Jisung ließ sich mit aufgeplusterten Wangen auf einen der Barhocker sinken. "Du siehst viel weiblicher aus als ich, also halte die Klappe! Du kannst froh sein, dass ich überhaupt hier bin, um dir ein wenig zu helfen. Mr Im meinte, da du derzeit ja nicht in ganz so guter Verfassung bist, soll ich dir ein bisschen unter die Arme greifen." Hyunjin verdrehte bei diesen Worten die Augen und seufzte genervt. Jetzt hielt ihn sein Chef auch noch für einen Schwächling, na ganz toll. Jisung hatte seine Reaktion wohl bemerkt, denn er lächelte ihn aufmunternd an."Na komm, jetzt sei nicht gleich genervt. Mr Im weiß, was er an dir hat, und macht sich einfach Sorgen um dich. So wie er sich um jeden seiner Angestellten sorgt." Er deutete mit einem unauffälligen Kopfnicken zu Minho, der gerade die Bestellung eines Gastes auf seinen kleinen Block aufschrieb."Um ihn sorgt sich unser Chefchen übrigens besonders. Aber pst, das hast du nicht von mir. Und sag Minho nichts davon.", sagte der Braunhaarige mit einem Augenzwinkern und legte verheißungsvoll den Zeigefinger auf seine Lippen.
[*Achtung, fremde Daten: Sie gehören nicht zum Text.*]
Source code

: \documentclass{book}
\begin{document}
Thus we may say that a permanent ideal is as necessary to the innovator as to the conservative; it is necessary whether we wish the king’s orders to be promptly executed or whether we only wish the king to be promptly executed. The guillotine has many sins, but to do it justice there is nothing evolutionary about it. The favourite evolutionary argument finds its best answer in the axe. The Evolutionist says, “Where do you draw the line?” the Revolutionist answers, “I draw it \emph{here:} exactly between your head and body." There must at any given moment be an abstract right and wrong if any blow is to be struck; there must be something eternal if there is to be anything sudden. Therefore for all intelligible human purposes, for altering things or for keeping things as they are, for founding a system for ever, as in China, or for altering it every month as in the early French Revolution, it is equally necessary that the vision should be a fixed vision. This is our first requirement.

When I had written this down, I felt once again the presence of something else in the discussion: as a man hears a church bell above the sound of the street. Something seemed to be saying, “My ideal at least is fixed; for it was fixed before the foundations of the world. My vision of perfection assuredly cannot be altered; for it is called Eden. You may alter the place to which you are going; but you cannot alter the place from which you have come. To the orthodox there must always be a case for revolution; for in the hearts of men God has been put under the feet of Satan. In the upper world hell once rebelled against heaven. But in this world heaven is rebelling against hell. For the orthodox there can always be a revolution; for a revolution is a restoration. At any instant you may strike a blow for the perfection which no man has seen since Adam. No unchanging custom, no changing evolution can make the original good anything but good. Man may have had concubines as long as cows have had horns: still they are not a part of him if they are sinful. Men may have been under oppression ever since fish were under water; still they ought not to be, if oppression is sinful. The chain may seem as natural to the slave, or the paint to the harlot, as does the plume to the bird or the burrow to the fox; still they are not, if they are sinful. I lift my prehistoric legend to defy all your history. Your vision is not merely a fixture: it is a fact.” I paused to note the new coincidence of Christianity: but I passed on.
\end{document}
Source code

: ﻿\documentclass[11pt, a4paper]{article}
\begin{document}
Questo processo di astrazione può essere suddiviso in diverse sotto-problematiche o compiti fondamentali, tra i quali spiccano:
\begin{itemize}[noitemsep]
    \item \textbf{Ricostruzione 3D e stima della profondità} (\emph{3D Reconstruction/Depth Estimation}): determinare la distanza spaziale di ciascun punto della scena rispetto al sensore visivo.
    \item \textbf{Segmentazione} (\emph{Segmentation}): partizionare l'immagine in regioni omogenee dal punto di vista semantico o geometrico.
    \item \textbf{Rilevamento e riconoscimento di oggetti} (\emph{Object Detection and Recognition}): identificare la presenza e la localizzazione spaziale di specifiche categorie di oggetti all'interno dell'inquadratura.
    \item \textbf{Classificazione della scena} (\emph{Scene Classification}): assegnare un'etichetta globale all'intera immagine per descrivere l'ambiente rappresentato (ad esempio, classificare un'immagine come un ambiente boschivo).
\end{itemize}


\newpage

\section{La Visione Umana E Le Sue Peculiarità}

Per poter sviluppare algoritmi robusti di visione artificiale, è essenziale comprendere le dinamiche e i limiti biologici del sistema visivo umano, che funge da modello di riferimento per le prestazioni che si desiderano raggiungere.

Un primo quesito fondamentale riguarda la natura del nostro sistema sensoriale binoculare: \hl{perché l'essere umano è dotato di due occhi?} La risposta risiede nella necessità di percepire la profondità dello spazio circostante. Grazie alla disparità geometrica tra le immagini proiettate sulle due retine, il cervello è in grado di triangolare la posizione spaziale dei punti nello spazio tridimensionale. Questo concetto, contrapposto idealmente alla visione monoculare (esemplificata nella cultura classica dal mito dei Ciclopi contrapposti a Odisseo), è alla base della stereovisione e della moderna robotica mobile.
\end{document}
Hyunjin musste daraufhin breit grinsen. Er hatte es schon geahnt, und jetzt wurde es von Jisung bestätigt. Der war nämlich gut mit Jaebums besten Freund Jinyoung befreundet, und der musste es ja am besten wissen. Wobei der Blonde sich sicher wahr, dass Jinyoung das nicht ganz freiwillig dem Braunhaarigen erzählt hatte. Jisung sah zwar harmlos aus und war eine hoffnungslose Quatschbacke, aber er wusste auch, wie er das bekam, was er wollte. Er brauchte nur die passenden Mittel dafür. Wenn Jisung gewollt hätte, hätte er garantiert die Weltherrschaft an sich reißen können, und keinen hätte es gestört.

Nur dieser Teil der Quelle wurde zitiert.